§ SUPPLIED MATERIAL:
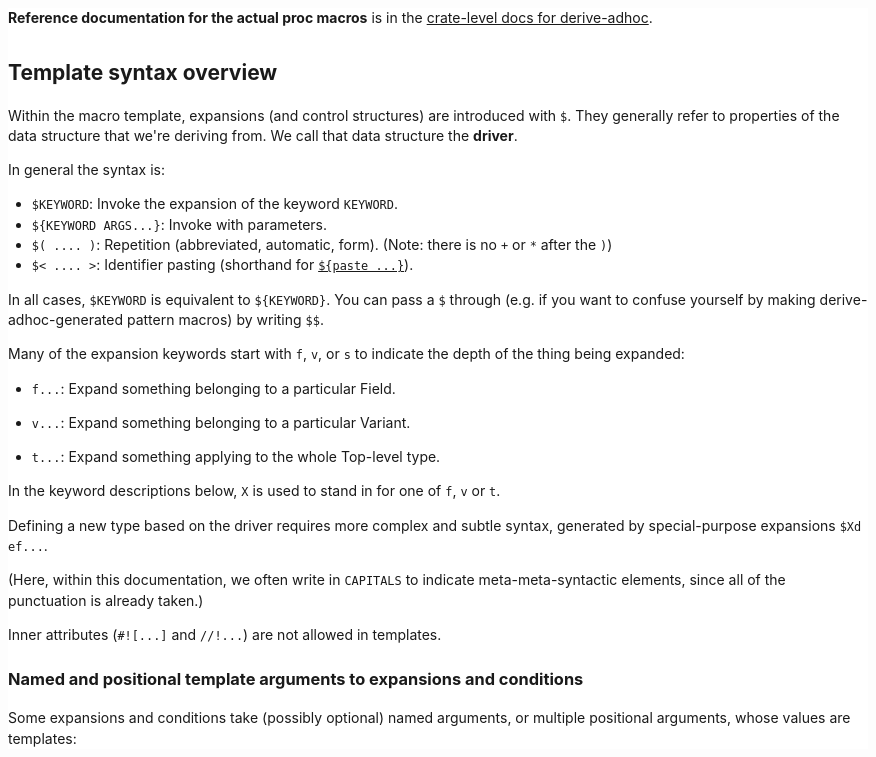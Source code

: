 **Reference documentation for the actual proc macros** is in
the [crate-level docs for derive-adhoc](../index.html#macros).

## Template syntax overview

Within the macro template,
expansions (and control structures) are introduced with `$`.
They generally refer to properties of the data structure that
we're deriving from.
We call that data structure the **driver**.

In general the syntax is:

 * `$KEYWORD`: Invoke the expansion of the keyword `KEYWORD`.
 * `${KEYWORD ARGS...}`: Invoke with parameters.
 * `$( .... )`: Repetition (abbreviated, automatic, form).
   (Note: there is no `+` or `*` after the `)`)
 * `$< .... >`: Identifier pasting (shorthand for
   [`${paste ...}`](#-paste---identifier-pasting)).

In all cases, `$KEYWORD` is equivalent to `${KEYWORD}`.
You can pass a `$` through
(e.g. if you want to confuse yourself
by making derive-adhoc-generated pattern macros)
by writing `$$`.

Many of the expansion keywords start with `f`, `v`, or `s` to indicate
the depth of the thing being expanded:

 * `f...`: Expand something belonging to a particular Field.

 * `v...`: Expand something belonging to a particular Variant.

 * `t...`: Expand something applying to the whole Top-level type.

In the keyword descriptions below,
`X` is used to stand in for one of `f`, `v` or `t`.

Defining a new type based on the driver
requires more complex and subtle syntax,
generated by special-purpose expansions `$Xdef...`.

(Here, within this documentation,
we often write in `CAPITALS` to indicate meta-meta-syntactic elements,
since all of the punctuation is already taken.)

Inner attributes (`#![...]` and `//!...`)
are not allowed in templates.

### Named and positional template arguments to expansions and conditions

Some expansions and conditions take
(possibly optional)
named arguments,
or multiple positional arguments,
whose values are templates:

§ WHAT YOU WILL DO:
Please go over the data above and copy each line with "that" in it.

§ ANSWER SECTION:
They generally refer to properties of the data structure that
We call that data structure the **driver**.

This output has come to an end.